__DATA SUPPLIED__
# # # #

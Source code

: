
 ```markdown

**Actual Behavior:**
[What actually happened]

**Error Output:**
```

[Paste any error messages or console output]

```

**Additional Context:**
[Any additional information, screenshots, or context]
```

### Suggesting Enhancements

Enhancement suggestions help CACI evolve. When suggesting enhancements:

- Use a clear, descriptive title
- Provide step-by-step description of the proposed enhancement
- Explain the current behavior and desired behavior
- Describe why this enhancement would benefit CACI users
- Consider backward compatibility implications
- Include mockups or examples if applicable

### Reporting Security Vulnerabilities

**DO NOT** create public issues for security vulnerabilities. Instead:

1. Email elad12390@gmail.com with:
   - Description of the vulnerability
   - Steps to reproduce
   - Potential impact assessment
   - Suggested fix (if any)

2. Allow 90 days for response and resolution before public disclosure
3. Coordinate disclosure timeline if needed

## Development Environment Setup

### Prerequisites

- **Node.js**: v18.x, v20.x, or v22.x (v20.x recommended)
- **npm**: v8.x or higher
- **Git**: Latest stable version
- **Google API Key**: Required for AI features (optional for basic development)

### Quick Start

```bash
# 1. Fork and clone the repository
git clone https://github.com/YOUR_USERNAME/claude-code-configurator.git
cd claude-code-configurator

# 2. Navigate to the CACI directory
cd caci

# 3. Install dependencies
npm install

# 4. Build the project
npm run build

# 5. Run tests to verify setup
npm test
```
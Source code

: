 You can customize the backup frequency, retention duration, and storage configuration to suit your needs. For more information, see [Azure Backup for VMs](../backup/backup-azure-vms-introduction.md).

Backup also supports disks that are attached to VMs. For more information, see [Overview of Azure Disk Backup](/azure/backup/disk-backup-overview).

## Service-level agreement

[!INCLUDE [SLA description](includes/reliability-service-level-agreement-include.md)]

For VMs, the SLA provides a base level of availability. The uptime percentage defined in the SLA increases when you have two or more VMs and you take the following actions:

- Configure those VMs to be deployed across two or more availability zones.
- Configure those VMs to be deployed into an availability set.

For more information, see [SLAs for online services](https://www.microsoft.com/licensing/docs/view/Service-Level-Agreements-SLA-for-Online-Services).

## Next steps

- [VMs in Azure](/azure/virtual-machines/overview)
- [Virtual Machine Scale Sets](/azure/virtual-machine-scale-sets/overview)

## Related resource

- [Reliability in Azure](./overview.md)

# # # #

For each line of the data that has the word "disclosure", report that line.

__RESULT OF THIS EXERCISE__
2. Allow 90 days for response and resolution before public disclosure
3. Coordinate disclosure timeline if needed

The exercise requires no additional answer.